* **Directions**
Reply with only a number, the count of lines in the listing that include the word "vercel".

---------- Data excerpts

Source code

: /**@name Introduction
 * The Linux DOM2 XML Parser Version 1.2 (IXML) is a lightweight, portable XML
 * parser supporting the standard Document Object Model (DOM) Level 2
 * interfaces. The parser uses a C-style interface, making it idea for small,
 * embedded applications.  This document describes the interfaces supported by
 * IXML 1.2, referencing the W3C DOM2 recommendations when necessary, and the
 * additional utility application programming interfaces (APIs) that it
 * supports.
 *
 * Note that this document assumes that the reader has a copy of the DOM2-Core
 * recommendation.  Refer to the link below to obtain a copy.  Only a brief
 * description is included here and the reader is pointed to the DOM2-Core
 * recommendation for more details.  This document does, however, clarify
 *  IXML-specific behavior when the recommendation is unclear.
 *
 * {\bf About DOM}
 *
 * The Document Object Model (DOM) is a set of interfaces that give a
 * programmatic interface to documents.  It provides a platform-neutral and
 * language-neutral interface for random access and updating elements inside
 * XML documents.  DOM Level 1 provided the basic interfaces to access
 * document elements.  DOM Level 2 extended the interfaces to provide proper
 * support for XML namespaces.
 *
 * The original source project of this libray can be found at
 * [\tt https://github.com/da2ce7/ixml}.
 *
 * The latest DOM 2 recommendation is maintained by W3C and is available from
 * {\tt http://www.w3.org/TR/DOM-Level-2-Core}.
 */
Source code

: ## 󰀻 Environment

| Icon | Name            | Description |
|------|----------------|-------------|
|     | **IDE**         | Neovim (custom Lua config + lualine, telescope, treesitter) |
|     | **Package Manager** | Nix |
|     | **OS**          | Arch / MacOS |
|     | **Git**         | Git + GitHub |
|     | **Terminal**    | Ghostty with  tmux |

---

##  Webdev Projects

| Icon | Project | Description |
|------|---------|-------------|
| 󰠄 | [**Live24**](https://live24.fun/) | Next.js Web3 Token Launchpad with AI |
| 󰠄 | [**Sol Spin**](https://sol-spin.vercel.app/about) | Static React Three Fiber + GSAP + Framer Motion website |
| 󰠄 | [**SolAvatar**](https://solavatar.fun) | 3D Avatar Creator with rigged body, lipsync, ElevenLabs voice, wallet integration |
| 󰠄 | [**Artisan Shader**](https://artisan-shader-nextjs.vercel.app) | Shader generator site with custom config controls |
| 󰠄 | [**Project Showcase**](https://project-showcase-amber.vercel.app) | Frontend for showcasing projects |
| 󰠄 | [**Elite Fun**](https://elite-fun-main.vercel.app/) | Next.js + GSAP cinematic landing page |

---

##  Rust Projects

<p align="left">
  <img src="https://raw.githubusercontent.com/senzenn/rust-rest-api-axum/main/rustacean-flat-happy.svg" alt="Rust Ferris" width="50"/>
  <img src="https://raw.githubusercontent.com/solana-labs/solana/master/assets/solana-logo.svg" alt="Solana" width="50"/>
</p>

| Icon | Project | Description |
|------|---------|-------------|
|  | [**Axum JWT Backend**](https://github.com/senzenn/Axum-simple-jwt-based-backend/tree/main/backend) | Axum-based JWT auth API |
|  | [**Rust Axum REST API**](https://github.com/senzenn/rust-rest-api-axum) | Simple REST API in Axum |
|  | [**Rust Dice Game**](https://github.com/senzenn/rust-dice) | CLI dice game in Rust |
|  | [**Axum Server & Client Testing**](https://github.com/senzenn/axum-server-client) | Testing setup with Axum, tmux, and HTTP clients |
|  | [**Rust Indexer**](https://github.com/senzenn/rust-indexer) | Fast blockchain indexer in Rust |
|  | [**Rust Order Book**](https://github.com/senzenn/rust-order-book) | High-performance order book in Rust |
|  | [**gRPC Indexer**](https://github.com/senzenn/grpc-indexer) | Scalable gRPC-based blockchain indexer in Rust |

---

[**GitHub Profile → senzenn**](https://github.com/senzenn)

--------------------

* **Result**
4